[Stored data entries]
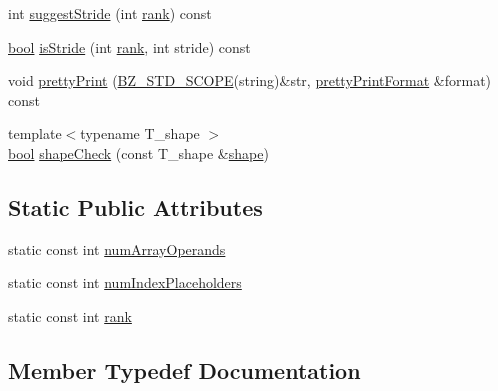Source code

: \begin{DoxyCompactItemize}
\item 
int \hyperlink{class__bz__ArrayWhere_a2f2b3feedd7b95a4eb220b59db35f87f}{suggest\+Stride} (int \hyperlink{class__bz__ArrayWhere_ad72a01a0949053944abf6f1e4da15f67}{rank}) const 
\item 
\hyperlink{compiler_8h_abb452686968e48b67397da5f97445f5b}{bool} \hyperlink{class__bz__ArrayWhere_a704e2cee686cef707ed4bc0fafcf594c}{is\+Stride} (int \hyperlink{class__bz__ArrayWhere_ad72a01a0949053944abf6f1e4da15f67}{rank}, int stride) const 
\item 
void \hyperlink{class__bz__ArrayWhere_a90d6daab4f99297e0bef701c585876c1}{pretty\+Print} (\hyperlink{numinquire_8h_a2b24ffc3b4ef9803956bc7715c6c7b83}{B\+Z\+\_\+\+S\+T\+D\+\_\+\+S\+C\+O\+P\+E}(string)\&str, \hyperlink{classprettyPrintFormat}{pretty\+Print\+Format} \&format) const 
\item 
{\footnotesize template$<$typename T\+\_\+shape $>$ }\\\hyperlink{compiler_8h_abb452686968e48b67397da5f97445f5b}{bool} \hyperlink{class__bz__ArrayWhere_aab0e89b0993f764157f7e6f44e5c6552}{shape\+Check} (const T\+\_\+shape \&\hyperlink{shape_8h_a9d9da3dcaecbbde6cf1961063f2e838b}{shape})
\end{DoxyCompactItemize}
\subsection*{Static Public Attributes}
\begin{DoxyCompactItemize}
\item 
static const int \hyperlink{class__bz__ArrayWhere_a546563f5dbe57bedb88149d3125feb6f}{num\+Array\+Operands}
\item 
static const int \hyperlink{class__bz__ArrayWhere_ab1e37cbc576023cb9ff10dcf7a2412eb}{num\+Index\+Placeholders}
\item 
static const int \hyperlink{class__bz__ArrayWhere_ad72a01a0949053944abf6f1e4da15f67}{rank}
\end{DoxyCompactItemize}


\subsection{Member Typedef Documentation}
\hypertarget{class__bz__ArrayWhere_a32c58caf104cc6fe6f26de21ebacf028}{}

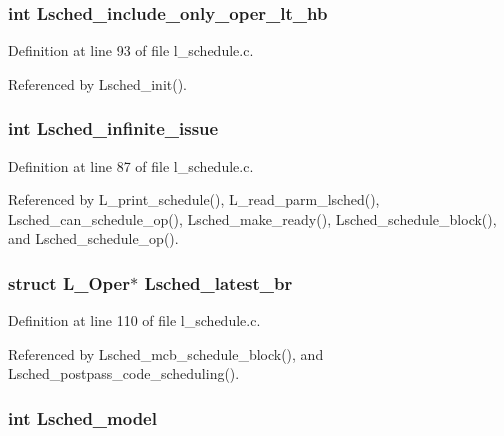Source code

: \subsubsection{\setlength{\rightskip}{0pt plus 5cm}int \bf{Lsched\_\-include\_\-only\_\-oper\_\-lt\_\-hb}}\label{l__schedule_8h_20a06bed1bdca8cd03cffb1cbe5b588b}




Definition at line 93 of file l\_\-schedule.c.

Referenced by Lsched\_\-init().
\subsubsection{\setlength{\rightskip}{0pt plus 5cm}int \bf{Lsched\_\-infinite\_\-issue}}\label{l__schedule_8h_a41d94228aa003482c3c8da8841c420f}




Definition at line 87 of file l\_\-schedule.c.

Referenced by L\_\-print\_\-schedule(), L\_\-read\_\-parm\_\-lsched(), Lsched\_\-can\_\-schedule\_\-op(), Lsched\_\-make\_\-ready(), Lsched\_\-schedule\_\-block(), and Lsched\_\-schedule\_\-op().
\subsubsection{\setlength{\rightskip}{0pt plus 5cm}struct L\_\-Oper$\ast$ \bf{Lsched\_\-latest\_\-br}}\label{l__schedule_8h_bf5ac60970385f7d1582ea7d94884faa}




Definition at line 110 of file l\_\-schedule.c.

Referenced by Lsched\_\-mcb\_\-schedule\_\-block(), and Lsched\_\-postpass\_\-code\_\-scheduling().
\subsubsection{\setlength{\rightskip}{0pt plus 5cm}int \bf{Lsched\_\-model}}\label{l__schedule_8h_b7d554b62471e5d19028965e1c2ccc30}


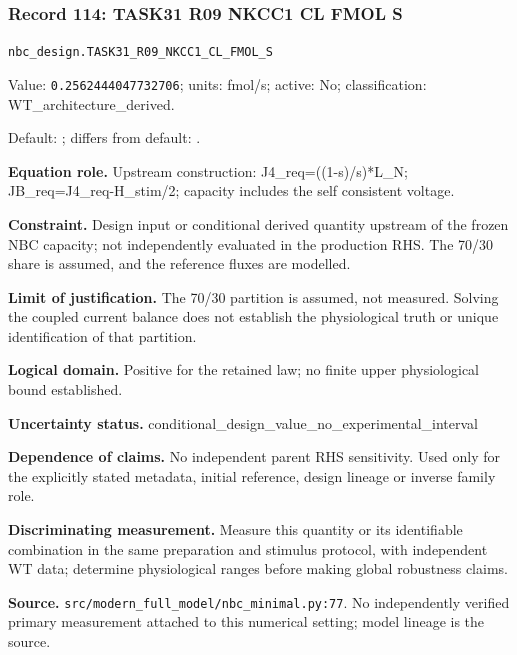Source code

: \subsubsection*{Record 114: TASK31 R09 NKCC1 CL FMOL S}
{\small \nolinkurl{nbc_design.TASK31_R09_NKCC1_CL_FMOL_S}\par

Value: \texttt{0.2562444047732706}; units: fmol/s; active: No; classification: WT\_architecture\_derived.\par

Default: ; differs from default: .\par

\textbf{Equation role.} Upstream construction: J4\_req=((1-s)/s)*L\_N; JB\_req=J4\_req-H\_stim/2; capacity includes the self consistent voltage.\par

\textbf{Constraint.} Design input or conditional derived quantity upstream of the frozen NBC capacity; not independently evaluated in the production RHS. The 70/30 share is assumed, and the reference fluxes are modelled.\par

\textbf{Limit of justification.} The 70/30 partition is assumed, not measured. Solving the coupled current balance does not establish the physiological truth or unique identification of that partition.\par

\textbf{Logical domain.} Positive for the retained law; no finite upper physiological bound established.\par

\textbf{Uncertainty status.} conditional\_design\_value\_no\_experimental\_interval\par

\textbf{Dependence of claims.} No independent parent RHS sensitivity. Used only for the explicitly stated metadata, initial reference, design lineage or inverse family role.\par

\textbf{Discriminating measurement.} Measure this quantity or its identifiable combination in the same preparation and stimulus protocol, with independent WT data; determine physiological ranges before making global robustness claims.\par

\textbf{Source.} \nolinkurl{src/modern_full_model/nbc_minimal.py:77}. No independently verified primary measurement attached to this numerical setting; model lineage is the source.\par}

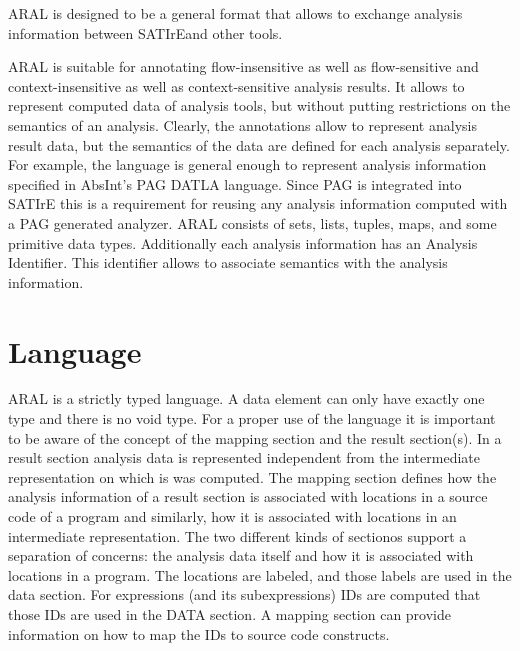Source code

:\documentclass[a4paper,12pt]{report}
\newcommand{\satire}[0]{SATIrE}
\newcommand{\outcomment}[1]{}
\begin{document}
ARAL is designed to be a
general format that allows to exchange analysis information between
\satire and other tools. 


ARAL is suitable for annotating flow-insensitive as well as
flow-sensitive and context-insensitive as well as context-sensitive
analysis results. It allows to represent computed data of analysis
tools, but without putting restrictions on the semantics of an
analysis. Clearly, the annotations allow to represent analysis result
data, but the semantics of the data are defined for each analysis
separately. For example, the language is general enough to represent
analysis information specified in AbsInt's PAG DATLA language. Since
PAG is integrated into \satire{} this is a requirement for reusing any
analysis information computed with a PAG generated analyzer. ARAL
consists of sets, lists, tuples, maps, and some primitive data
types. Additionally each analysis information has an Analysis
Identifier. This identifier allows to associate semantics with the
analysis information.



\section{Language}


ARAL is a strictly typed language. A data element can only have
exactly one type and there is no void type. For a proper use of the
language it is important to be aware of the concept of the mapping
section and the result section(s). In a result section analysis data
is represented independent from the intermediate representation on
which is was computed. The mapping section defines how the analysis
information of a result section is associated with locations in a
source code of a program and similarly, how it is associated with
locations in an intermediate representation. The two different kinds
of sectionos support a separation of concerns: the analysis data
itself and how it is associated with locations in a program. The
locations are labeled, and those labels are used in the data
section. For expressions (and its subexpressions) IDs are computed
that those IDs are used in the DATA section. A mapping section can
provide information on how to map the IDs to source code constructs.
\end{document}
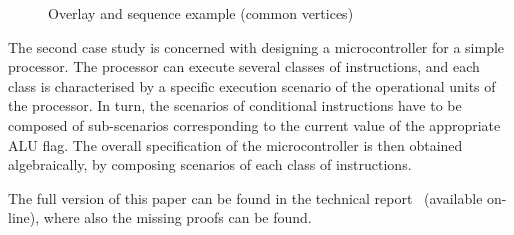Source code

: \begin{figure}
\begin{centering}
{}\hfill{}\hfill{}\hfill{}
\par\end{centering}

\caption{Overlay and sequence example (common vertices)\label{fig:Overlay-and-sequence}}
\end{figure}


The second case study is concerned with designing a microcontroller
for a simple processor. The processor can execute several classes
of instructions, and each class is characterised by a specific execution
scenario of the operational units of the processor. In turn, the scenarios
of conditional instructions have to be composed of sub-scenarios corresponding
to the current value of the appropriate ALU flag. The overall specification
of the microcontroller is then obtained algebraically, by composing
scenarios of each class of instructions.

The full version of this paper can be found in the technical report~\cite{2011_mokhov_pg}
(available on-line), where also the missing proofs can be found.

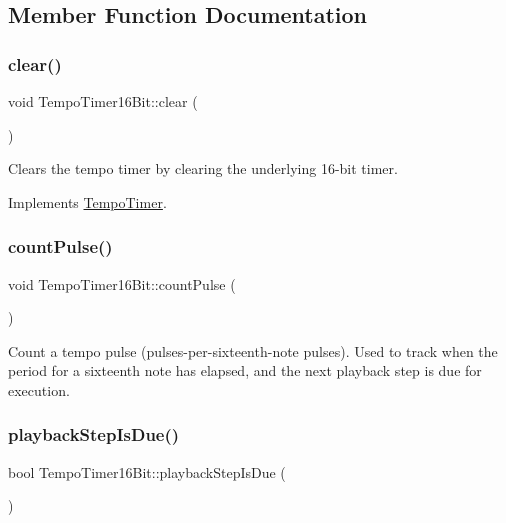 \subsection{Member Function Documentation}
\mbox{\label{class_tempo_timer16_bit_a749e01b62ff3ff184c62a99db70588ba}} 
\subsubsection{\texorpdfstring{clear()}{clear()}}
{\footnotesize\ttfamily void Tempo\+Timer16\+Bit\+::clear (\begin{DoxyParamCaption}{ }\end{DoxyParamCaption})\hspace{0.3cm}{\ttfamily [virtual]}}

Clears the tempo timer by clearing the underlying 16-\/bit timer. 

Implements \mbox{\hyperlink{class_tempo_timer}{Tempo\+Timer}}.

\mbox{\label{class_tempo_timer16_bit_a1dcf447b3ffdeadfc65f8bd3da24c632}} 
\subsubsection{\texorpdfstring{countPulse()}{countPulse()}}
{\footnotesize\ttfamily void Tempo\+Timer16\+Bit\+::count\+Pulse (\begin{DoxyParamCaption}{ }\end{DoxyParamCaption})}

Count a tempo pulse (pulses-\/per-\/sixteenth-\/note pulses). Used to track when the period for a sixteenth note has elapsed, and the next playback step is due for execution. \mbox{\label{class_tempo_timer16_bit_a480d726dc86d7136904056ac4b37082b}} 
\subsubsection{\texorpdfstring{playbackStepIsDue()}{playbackStepIsDue()}}
{\footnotesize\ttfamily bool Tempo\+Timer16\+Bit\+::playback\+Step\+Is\+Due (\begin{DoxyParamCaption}{ }\end{DoxyParamCaption})\hspace{0.3cm}{\ttfamily [virtual]}}


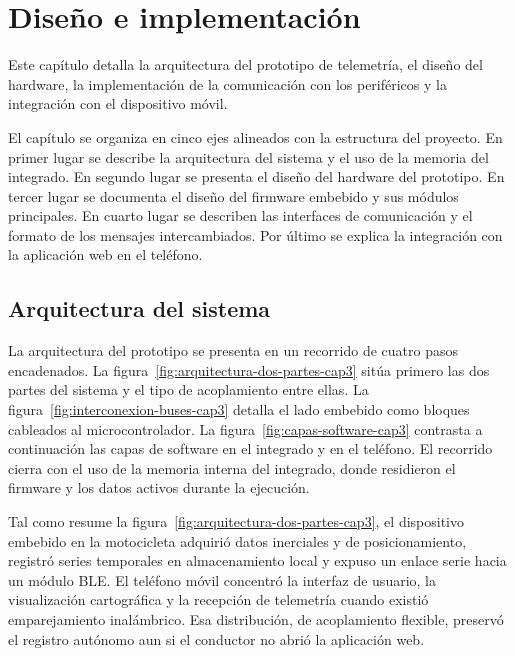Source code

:\chapter{Diseño e implementación}

\label{Chapter3}

Este capítulo detalla la arquitectura del prototipo de telemetría, el diseño del hardware, la implementación de la comunicación con los periféricos y la integración con el dispositivo móvil.

El capítulo se organiza en cinco ejes alineados con la estructura del proyecto. En primer lugar se describe la arquitectura del sistema y el uso de la memoria del integrado. En segundo lugar se presenta el diseño del hardware del prototipo. En tercer lugar se documenta el diseño del firmware embebido y sus módulos principales. En cuarto lugar se describen las interfaces de comunicación y el formato de los mensajes intercambiados. Por último se explica la integración con la aplicación web en el teléfono.

\section{Arquitectura del sistema}
\label{sec:arquitectura-sistema}

La arquitectura del prototipo se presenta en un recorrido de cuatro pasos encadenados. La figura~\ref{fig:arquitectura-dos-partes-cap3} sitúa primero las dos partes del sistema y el tipo de acoplamiento entre ellas. La figura~\ref{fig:interconexion-buses-cap3} detalla el lado embebido como bloques cableados al microcontrolador. La figura~\ref{fig:capas-software-cap3} contrasta a continuación las capas de software en el integrado y en el teléfono. El recorrido cierra con el uso de la memoria interna del integrado, donde residieron el firmware y los datos activos durante la ejecución.

Tal como resume la figura~\ref{fig:arquitectura-dos-partes-cap3}, el dispositivo embebido en la motocicleta adquirió datos inerciales y de posicionamiento, registró series temporales en almacenamiento local y expuso un enlace serie hacia un módulo BLE. El teléfono móvil concentró la interfaz de usuario, la visualización cartográfica y la recepción de telemetría cuando existió emparejamiento inalámbrico. Esa distribución, de acoplamiento flexible, preservó el registro autónomo aun si el conductor no abrió la aplicación web.

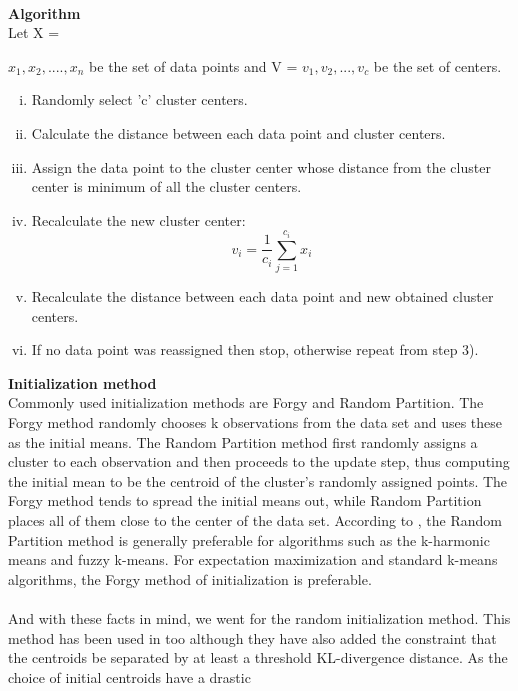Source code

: \\
\textbf{Algorithm}\\
Let X = { $x_1, x_2,.... ,x_n$ be the set of data points and V = { $v_1,v_2 , ...,v_c$ } be the set of centers. 
        \begin{enumerate}[(i)]
                \item Randomly select 'c' cluster centers. 
                \item Calculate the distance between each data point and cluster centers. 
                \item Assign the data point to the cluster center whose distance from the cluster center is minimum of all the cluster centers. 
                \item Recalculate the new cluster center: 
                        \begin{equation}
                                v_i=\frac{1}{c_i}\sum_{j=1}^{c_i}{x_i}
                        \end{equation}
                \item  Recalculate the distance between each data point and new obtained cluster centers. 
                \item If no data point was reassigned then stop, otherwise repeat from step 3).
        \end{enumerate}
\textbf{Initialization method}\\
Commonly used initialization methods are Forgy and Random Partition. The Forgy method randomly chooses k observations from the data set and uses
these as the initial means. The Random Partition method first randomly assigns a cluster to each observation and then proceeds to the update step, thus
computing the initial mean to be the centroid of the cluster’s randomly assigned points. The Forgy method tends to spread the initial means out, while
Random Partition places all of them close to the center of the data set. According to \cite{Kour2015}, the Random Partition method is generally preferable for
algorithms such as the k-harmonic means and fuzzy k-means. For expectation maximization and standard k-means algorithms, the Forgy method of initialization is preferable.\\
\\
And with these facts in mind, we went for the random initialization method. This method has been used in \cite{muller2011} too although they have also added
the constraint that the centroids be separated by at least a threshold KL-divergence distance. As the choice of initial centroids have a drastic
}
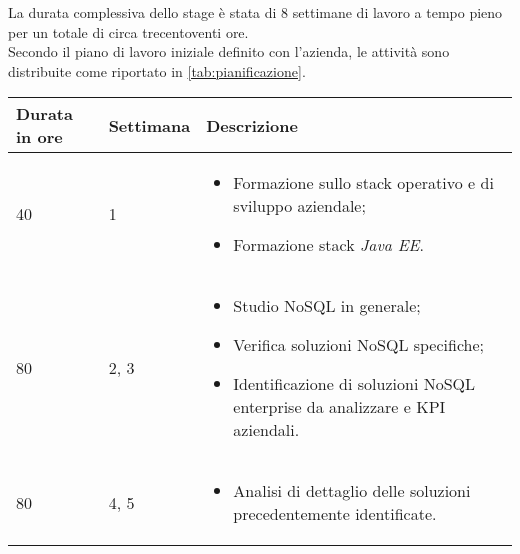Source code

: La durata complessiva dello stage è stata di 8 settimane di lavoro a tempo pieno per un totale di circa trecentoventi ore.\\
\noindent Secondo il piano di lavoro iniziale definito con l'azienda, le attività sono distribuite come riportato in \autoref{tab:pianificazione}.\\

\begin{table}
\begin{center}

        \renewcommand{\arraystretch}{1.5}
    
        \centering
        \begin{longtable}{| C{2.5cm} | C{2cm} | L{7.2cm} | }
            
            \hline
            
            \textbf{Durata in ore} & \textbf{Settimana} & \textbf{Descrizione} \\
            
            \hline
            
            40 & 1 &
            \begin{itemize}[leftmargin=*]
                \item Formazione sullo stack operativo e di sviluppo aziendale;
                \item Formazione stack \textit{Java EE}.
            \end{itemize} \\
            
            \hline
            
            80 & 2, 3 &
            \begin{itemize}[leftmargin=*]
                \item Studio NoSQL in generale;
                \item Verifica soluzioni NoSQL specifiche;
                \item Identificazione di soluzioni NoSQL enterprise da analizzare e \gls{KPI} aziendali. 
            \end{itemize}  \\
            
            \hline
        
            
            80 & 4, 5 &
            \begin{itemize}[leftmargin=*]
                \item Analisi di dettaglio delle soluzioni precedentemente identificate. 
            \end{itemize}  \\
             

\end{longtable}
\end{center}
\end{table}
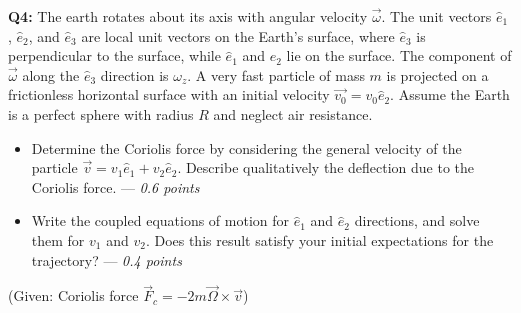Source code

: \documentclass[a4paper,12pt]{article}
\begin{document}
\textbf{Q4:} The earth rotates about its axis with angular velocity $\vec{\omega}$. The unit vectors $\hat{e}_1$, $\hat{e}_2$, and $\hat{e}_3$ are local unit vectors on the Earth's surface, where $\hat{e}_3$ is perpendicular to the surface, while $\hat{e}_1$ and $\hat{e}_2$ lie on the surface. The component of $\vec{\omega}$ along the $\hat{e}_3$ direction is $\omega_z$. A very fast particle of mass $m$ is projected on a frictionless horizontal surface with an initial velocity $\vec{v_0}=v_0\hat{e}_2$. Assume the Earth is a perfect sphere with radius $R$ and neglect air resistance.

\begin{itemize}
    \item[\textbf{a.}] Determine the Coriolis force by considering the general velocity of the particle $\vec{v}=v_1\hat{e}_1+v_2\hat{e}_2$. Describe qualitatively the deflection due to the Coriolis force. --- \textit{0.6 points}
    \item[\textbf{b.}] Write the coupled equations of motion for $\hat{e}_1$ and $\hat{e}_2$ directions, and solve them for $v_1$ and $v_2$. Does this result satisfy your initial expectations for the trajectory? --- \textit{0.4 points}
\end{itemize}


(Given: Coriolis force $\vec{F}_c = -2m \vec{\Omega} \times \vec{v}$)
\end{document}
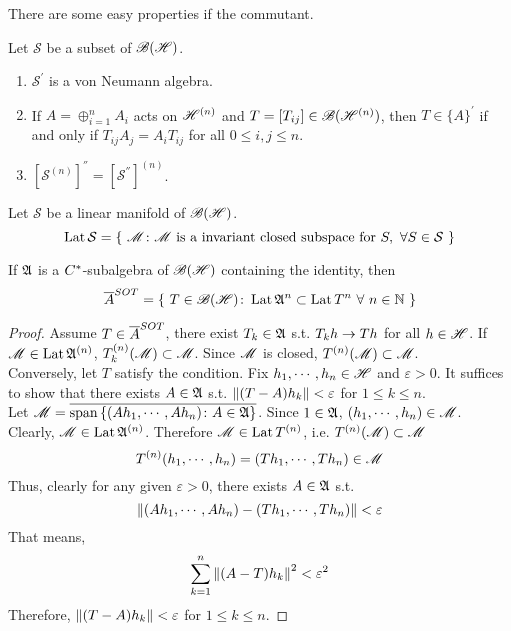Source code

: \documentclass[a4paper,11pt]{report}
\begin{document}
There are some easy properties if the commutant.
\begin{prop}
	Let $\mathcal{S}$ be a subset of $\mathscr{B(H)}$.
	\begin{enumerate}[label=\arabic*)]
		\item $\mathcal{S}^{'}$ is a von Neumann algebra.
		\item If $A = \oplus_{i=1}^{n} A_i$ acts on $\mathscr{H}^{(n)}$ and $T=[T_{ij}] \in \mathscr{B}(\mathscr{H}^{(n)})$, then $T \in \{A\}^{'}$ if and only if $T_{ij}A_j=A_iT_{ij}$ for all $0 \leqslant i,j \leqslant n$.
		\item $[\mathcal{S}^{(n)}]^{''} = [\mathcal{S}^{''}]^{(n)}$.
	\end{enumerate}
\end{prop}

\begin{defn}
	Let $\mathcal{S}$ be a linear manifold of $\mathscr{B(H)}$.
	\begin{equation*}
		\operatorname{Lat}{\mathcal{S}} =\{~\mathscr{M} \colon \mathscr{M} \text{ is a invariant closed subspace for } S,~\forall S \in \mathcal{S}~\}
	\end{equation*}
\end{defn}

\begin{prop}
	If $\mathfrak{A}$ is a $C^{*}$-subalgebra of $\mathscr{B(H)}$ containing the identity, then
	\begin{equation*}
		\overline{A}^{SOT} = \{~T \in \mathscr{B(H)} \colon \operatorname{Lat}{\mathfrak{A}^n} \subset \operatorname{Lat}{T^n} ~\forall~ n \in \mathbb{N}~\}
	\end{equation*}
\end{prop}
\begin{proof}
	Assume $T \in \overline{A}^{SOT}$, there exist $T_k \in \mathfrak{A}$ s.t. $T_kh \rightarrow Th$ for all $h \in \mathscr{H}$. If $\mathscr{M} \in \operatorname{Lat}{\mathfrak{A}^{(n)}}$, $T_{k}^{(n)}(\mathscr{M}) \subset \mathscr{M}$. Since $\mathscr{M}$ is closed, $T^{(n)}(\mathscr{M}) \subset \mathscr{M}$. \\
	Conversely, let $T$ satisfy the condition. Fix $h_1,\cdots,h_n \in \mathscr{H}$ and $\varepsilon > 0$. It suffices to show that there exists $A \in \mathfrak{A}$ s.t. $\left\lVert(T-A)h_k\right\lVert < \varepsilon$ for $1 \leqslant k \leqslant n$. \\
	Let $\mathscr{M} = \overline{\operatorname{span}{\{(Ah_1,\cdots,Ah_n) \colon A \in \mathfrak{A}\}}}$. Since $1 \in \mathfrak{A}$, $(h_1,\cdots,h_n) \in \mathscr{M}$. Clearly, $\mathscr{M} \in \operatorname{Lat}{\mathfrak{A}^{(n)}}$. Therefore $\mathscr{M} \in \operatorname{Lat}{T^{(n)}}$, i.e. $T^{(n)}(\mathscr{M}) \subset \mathscr{M}$
	\begin{equation*}
		T^{(n)}(h_1,\cdots,h_n) = (Th_1,\cdots,Th_n) \in \mathscr{M}
	\end{equation*}
	Thus, clearly for any given $\varepsilon > 0$, there exists $A \in \mathfrak{A}$ s.t. 
	\begin{equation*}
		\left\lVert(Ah_1,\cdots,Ah_n)-(Th_1,\cdots,Th_n)\right\lVert < \varepsilon
	\end{equation*}
	That means,
	\begin{equation*}
		\sum_{k=1}^{n} \left\lVert(A-T)h_k\right\lVert^2 < \varepsilon^2
	\end{equation*}
	Therefore, $\left\lVert(T-A)h_k\right\lVert < \varepsilon$ for $1 \leqslant k \leqslant n$.
\end{proof}
\end{document}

Prompt
Copy word for word the stretch of entries above from the line that has "analysis. Clearly, the" through the line that has "locations are labeled, and", both ends included, and nothing outside it.

Solved problem
analysis. Clearly, the annotations allow to represent analysis result
data, but the semantics of the data are defined for each analysis
separately. For example, the language is general enough to represent
analysis information specified in AbsInt's PAG DATLA language. Since
PAG is integrated into \satire{} this is a requirement for reusing any
analysis information computed with a PAG generated analyzer. ARAL
consists of sets, lists, tuples, maps, and some primitive data
types. Additionally each analysis information has an Analysis
Identifier. This identifier allows to associate semantics with the
analysis information.



\section{Language}


ARAL is a strictly typed language. A data element can only have
exactly one type and there is no void type. For a proper use of the
language it is important to be aware of the concept of the mapping
section and the result section(s). In a result section analysis data
is represented independent from the intermediate representation on
which is was computed. The mapping section defines how the analysis
information of a result section is associated with locations in a
source code of a program and similarly, how it is associated with
locations in an intermediate representation. The two different kinds
of sectionos support a separation of concerns: the analysis data
itself and how it is associated with locations in a program. The
locations are labeled, and those labels are used in the data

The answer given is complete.